◆ Task instructions
Copy out every line of the records where the string "device" occurs.

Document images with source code
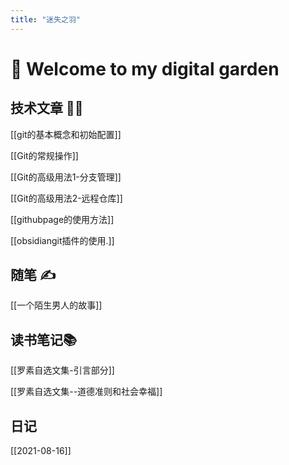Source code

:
 ```yaml
---
title: "迷失之羽"
---
```


# 🌱 Welcome to my digital garden
## 技术文章 🧑‍💻
[[git的基本概念和初始配置]]

[[Git的常规操作]]

[[Git的高级用法1-分支管理]]

[[Git的高级用法2-远程仓库]]

[[githubpage的使用方法]]

[[obsidiangit插件的使用.]]



## 随笔 ✍️

[[一个陌生男人的故事]]

## 读书笔记📚
[[罗素自选文集-引言部分]]

[[罗素自选文集--道德准则和社会幸福]]

## 日记
[[2021-08-16]]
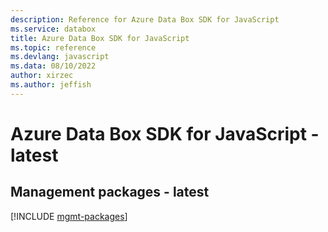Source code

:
 ```yaml
---
description: Reference for Azure Data Box SDK for JavaScript
ms.service: databox
title: Azure Data Box SDK for JavaScript
ms.topic: reference
ms.devlang: javascript
ms.data: 08/10/2022
author: xirzec
ms.author: jeffish
---
```

# Azure Data Box SDK for JavaScript - latest

## Management packages - latest
[!INCLUDE [mgmt-packages](data-box-mgmt-index.md)]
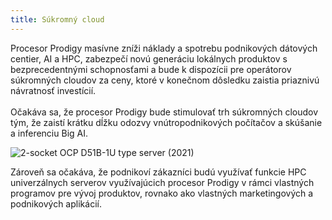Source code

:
 ```yaml
---
title: Súkromný cloud
---
```

Procesor Prodigy masívne zníži náklady a spotrebu podnikových dátových centier, AI a HPC, zabezpečí novú generáciu lokálnych produktov s bezprecedentnými schopnosťami a bude k dispozícii pre operátorov súkromných cloudov za ceny, ktoré v konečnom dôsledku zaistia priaznivú návratnosť investícií.\
\
Očakáva sa, že procesor Prodigy bude stimulovať trh súkromných cloudov tým, že zaistí krátku dĺžku odozvy vnútropodnikových počítačov a skúšanie a inferenciu Big AI.

![2-socket OCP D51B-1U type server (2021)](https://www.tachyum.com/assets/img/2-socket.jpg "2-socket OCP D51B-1U type server (2021)")

Zároveň sa očakáva, že podnikoví zákazníci budú využívať funkcie HPC univerzálnych serverov využívajúcich procesor Prodigy v rámci vlastných programov pre vývoj produktov, rovnako ako vlastných marketingových a podnikových aplikácií.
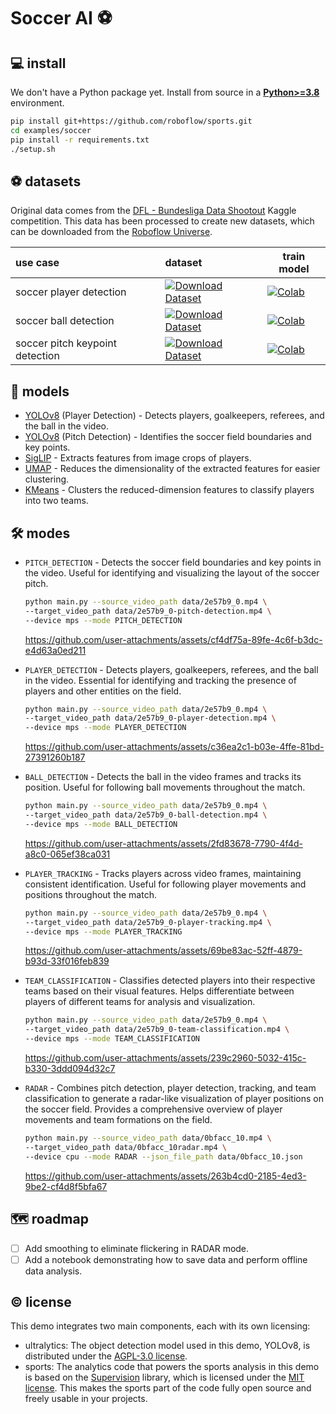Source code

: # Soccer AI ⚽

## 💻 install

We don't have a Python package yet. Install from source in a
[**Python>=3.8**](https://www.python.org/) environment.

```bash
pip install git+https://github.com/roboflow/sports.git
cd examples/soccer
pip install -r requirements.txt
./setup.sh
```

## ⚽ datasets

Original data comes from the [DFL - Bundesliga Data Shootout](https://www.kaggle.com/competitions/dfl-bundesliga-data-shootout) 
Kaggle competition. This data has been processed to create new datasets, which can be 
downloaded from the [Roboflow Universe](https://universe.roboflow.com/).

| use case                        | dataset                                                                                                                                                          | train model                                                                                                                                                                                            |
|:--------------------------------|:-----------------------------------------------------------------------------------------------------------------------------------------------------------------|--------------------------------------------------------------------------------------------------------------------------------------------------------------------------------------------------------|
| soccer player detection         | [![Download Dataset](https://app.roboflow.com/images/download-dataset-badge.svg)](https://universe.roboflow.com/roboflow-jvuqo/football-players-detection-3zvbc) | [![Colab](https://colab.research.google.com/assets/colab-badge.svg)](https://colab.research.google.com/github/roboflow/sports/blob/main/examples/soccer/notebooks/train_player_detector.ipynb)         |
| soccer ball detection           | [![Download Dataset](https://app.roboflow.com/images/download-dataset-badge.svg)](https://universe.roboflow.com/roboflow-jvuqo/football-ball-detection-rejhg)    | [![Colab](https://colab.research.google.com/assets/colab-badge.svg)](https://colab.research.google.com/github/roboflow/sports/blob/main/examples/soccer/notebooks/train_ball_detector.ipynb)           |
| soccer pitch keypoint detection | [![Download Dataset](https://app.roboflow.com/images/download-dataset-badge.svg)](https://universe.roboflow.com/roboflow-jvuqo/football-field-detection-f07vi)   | [![Colab](https://colab.research.google.com/assets/colab-badge.svg)](https://colab.research.google.com/github/roboflow/sports/blob/main/examples/soccer/notebooks/train_pitch_keypoint_detector.ipynb) |

## 🤖 models

- [YOLOv8](https://docs.ultralytics.com/models/yolov8/) (Player Detection) - Detects 
players, goalkeepers, referees, and the ball in the video.
- [YOLOv8](https://docs.ultralytics.com/models/yolov8/) (Pitch Detection) - Identifies 
the soccer field boundaries and key points.
- [SigLIP](https://huggingface.co/docs/transformers/en/model_doc/siglip) - Extracts 
features from image crops of players.
- [UMAP](https://umap-learn.readthedocs.io/en/latest/) - Reduces the dimensionality of 
the extracted features for easier clustering.
- [KMeans](https://scikit-learn.org/stable/modules/generated/sklearn.cluster.KMeans.html) - 
Clusters the reduced-dimension features to classify players into two teams.

## 🛠️ modes

- `PITCH_DETECTION` - Detects the soccer field boundaries and key points in the video. 
Useful for identifying and visualizing the layout of the soccer pitch.

  ```bash
  python main.py --source_video_path data/2e57b9_0.mp4 \
  --target_video_path data/2e57b9_0-pitch-detection.mp4 \
  --device mps --mode PITCH_DETECTION
  ```

  https://github.com/user-attachments/assets/cf4df75a-89fe-4c6f-b3dc-e4d63a0ed211

- `PLAYER_DETECTION` - Detects players, goalkeepers, referees, and the ball in the 
video. Essential for identifying and tracking the presence of players and other 
entities on the field.

  ```bash
  python main.py --source_video_path data/2e57b9_0.mp4 \
  --target_video_path data/2e57b9_0-player-detection.mp4 \
  --device mps --mode PLAYER_DETECTION
  ```

  https://github.com/user-attachments/assets/c36ea2c1-b03e-4ffe-81bd-27391260b187

- `BALL_DETECTION` - Detects the ball in the video frames and tracks its position. 
Useful for following ball movements throughout the match.

  ```bash
  python main.py --source_video_path data/2e57b9_0.mp4 \
  --target_video_path data/2e57b9_0-ball-detection.mp4 \
  --device mps --mode BALL_DETECTION
  ```

  https://github.com/user-attachments/assets/2fd83678-7790-4f4d-a8c0-065ef38ca031

- `PLAYER_TRACKING` - Tracks players across video frames, maintaining consistent 
identification. Useful for following player movements and positions throughout the 
match.

  ```bash
  python main.py --source_video_path data/2e57b9_0.mp4 \
  --target_video_path data/2e57b9_0-player-tracking.mp4 \
  --device mps --mode PLAYER_TRACKING
  ```
  
  https://github.com/user-attachments/assets/69be83ac-52ff-4879-b93d-33f016feb839

- `TEAM_CLASSIFICATION` - Classifies detected players into their respective teams based 
on their visual features. Helps differentiate between players of different teams for 
analysis and visualization.

  ```bash
  python main.py --source_video_path data/2e57b9_0.mp4 \
  --target_video_path data/2e57b9_0-team-classification.mp4 \
  --device mps --mode TEAM_CLASSIFICATION
  ```

  https://github.com/user-attachments/assets/239c2960-5032-415c-b330-3ddd094d32c7

- `RADAR` - Combines pitch detection, player detection, tracking, and team 
classification to generate a radar-like visualization of player positions on the 
soccer field. Provides a comprehensive overview of player movements and team formations 
on the field.

  ```bash
  python main.py --source_video_path data/0bfacc_10.mp4 \
  --target_video_path data/0bfacc_10radar.mp4 \
  --device cpu --mode RADAR --json_file_path data/0bfacc_10.json
  ```

  https://github.com/user-attachments/assets/263b4cd0-2185-4ed3-9be2-cf4d8f5bfa67

## 🗺️ roadmap

- [ ] Add smoothing to eliminate flickering in RADAR mode.
- [ ] Add a notebook demonstrating how to save data and perform offline data analysis.

## © license

This demo integrates two main components, each with its own licensing:

- ultralytics: The object detection model used in this demo, YOLOv8, is distributed 
under the [AGPL-3.0 license](https://github.com/ultralytics/ultralytics/blob/main/LICENSE).
- sports: The analytics code that powers the sports analysis in this demo is based on 
the [Supervision](https://github.com/roboflow/supervision) library, which is licensed 
under the [MIT license](https://github.com/roboflow/supervision/blob/develop/LICENSE.md). 
This makes the sports part of the code fully open source and freely usable in your 
projects.
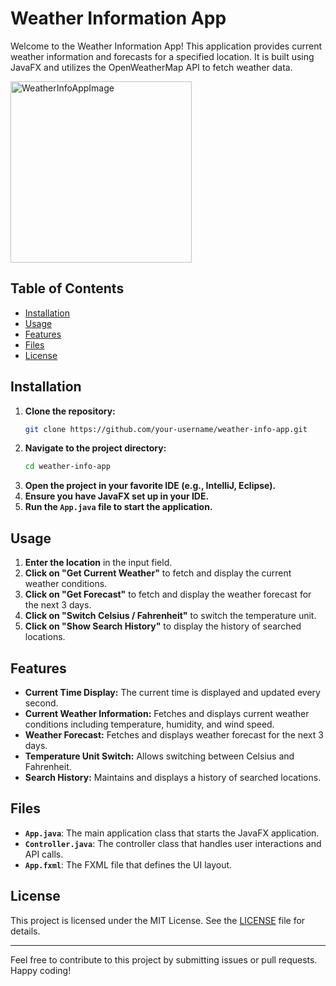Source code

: # Weather Information App  
  
Welcome to the Weather Information App! This application provides current weather information and forecasts for a specified location. It is built using JavaFX and utilizes the OpenWeatherMap API to fetch weather data.  

<img width="290" alt="WeatherInfoAppImage" src="https://github.com/hikaruminagawa/JavaFX_WeatherInformationApp/assets/96165184/6be0b136-dfcf-4d7e-ab12-be6ffcee8995">

## Table of Contents  
- [Installation](#installation)  
- [Usage](#usage)  
- [Features](#features)  
- [Files](#files)  
- [License](#license)  
  
## Installation  
  
1. **Clone the repository:**  
    ```sh  
    git clone https://github.com/your-username/weather-info-app.git  
    ```  
2. **Navigate to the project directory:**  
    ```sh  
    cd weather-info-app  
    ```  
3. **Open the project in your favorite IDE (e.g., IntelliJ, Eclipse).**  
4. **Ensure you have JavaFX set up in your IDE.**  
5. **Run the `App.java` file to start the application.**  
  
## Usage  
  
1. **Enter the location** in the input field.  
2. **Click on "Get Current Weather"** to fetch and display the current weather conditions.  
3. **Click on "Get Forecast"** to fetch and display the weather forecast for the next 3 days.  
4. **Click on "Switch Celsius / Fahrenheit"** to switch the temperature unit.  
5. **Click on "Show Search History"** to display the history of searched locations.  
  
## Features  
  
- **Current Time Display:** The current time is displayed and updated every second.  
- **Current Weather Information:** Fetches and displays current weather conditions including temperature, humidity, and wind speed.  
- **Weather Forecast:** Fetches and displays weather forecast for the next 3 days.  
- **Temperature Unit Switch:** Allows switching between Celsius and Fahrenheit.  
- **Search History:** Maintains and displays a history of searched locations.  
  
## Files  
  
- **`App.java`**: The main application class that starts the JavaFX application.  
- **`Controller.java`**: The controller class that handles user interactions and API calls.  
- **`App.fxml`**: The FXML file that defines the UI layout.  
  
## License  
  
This project is licensed under the MIT License. See the [LICENSE](LICENSE) file for details.  
  
---  
  
Feel free to contribute to this project by submitting issues or pull requests. Happy coding!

◆ Response to this task
  --device mps --mode PITCH_DETECTION
  --device mps --mode PLAYER_DETECTION
  --device mps --mode BALL_DETECTION
  --device mps --mode PLAYER_TRACKING
  --device mps --mode TEAM_CLASSIFICATION
  --device cpu --mode RADAR --json_file_path data/0bfacc_10.json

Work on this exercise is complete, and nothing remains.